-- Data in this exercise follows --
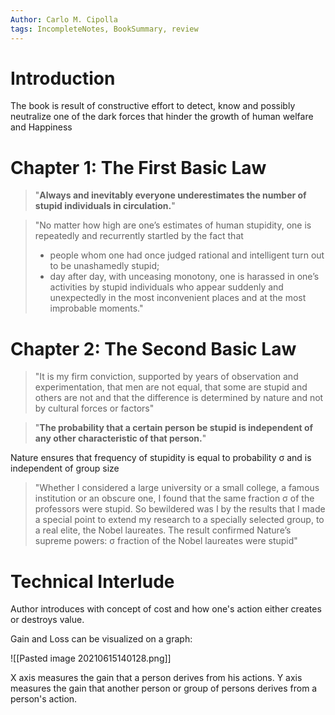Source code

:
 ```yaml
---
Author: Carlo M. Cipolla
tags: IncompleteNotes, BookSummary, review
---
```


# Introduction
The book is result of constructive effort to detect, know and possibly neutralize one of the dark forces that hinder the growth of human welfare and Happiness

# Chapter 1: The First Basic Law
>"**Always and inevitably everyone underestimates the number of stupid individuals in circulation.**"

>"No matter how high are one’s estimates of human stupidity, one is repeatedly and recurrently startled by the fact that 
> - people whom one had once judged rational and intelligent turn out to be unashamedly stupid; 
> - day after day, with unceasing monotony, one is harassed in one’s activities by stupid individuals who appear suddenly and unexpectedly in the most inconvenient places and at the most improbable moments."

# Chapter 2: The Second Basic Law
> "It is my firm conviction, supported by years of observation and experimentation, that men are not equal, that some are stupid and others are not and that the difference is determined by nature and not by cultural forces or factors"

> "**The probability that a certain person be stupid is independent of any other characteristic of that person.**"

Nature ensures that frequency of stupidity is equal to probability σ and is independent of group size

> "Whether I considered a large university or a small college, a famous institution or an obscure one, I found that the same fraction σ of the professors were stupid. So bewildered was I by the results that I made a special point to extend my research to a specially selected group, to a real elite, the Nobel laureates. The result confirmed Nature’s supreme powers: σ fraction of the Nobel laureates were stupid"

# Technical Interlude
Author introduces with concept of cost and how one's action either creates or destroys value.

Gain and Loss can be visualized on a graph:

![[Pasted image 20210615140128.png]]

X axis measures the gain that a person derives from his actions. Y axis measures the gain that another person or group of persons derives from a person's action.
-- Data in this exercise concluded --
### Task brief
Reproduce the records exactly, starting with their first line and ending with the line that contains "the fact that", though pictures should be dropped.

### Solution to the exercise
Source code

:
 ```yaml
---
Author: Carlo M. Cipolla
tags: IncompleteNotes, BookSummary, review
---
```


# Introduction
The book is result of constructive effort to detect, know and possibly neutralize one of the dark forces that hinder the growth of human welfare and Happiness

# Chapter 1: The First Basic Law
>"**Always and inevitably everyone underestimates the number of stupid individuals in circulation.**"

>"No matter how high are one’s estimates of human stupidity, one is repeatedly and recurrently startled by the fact that 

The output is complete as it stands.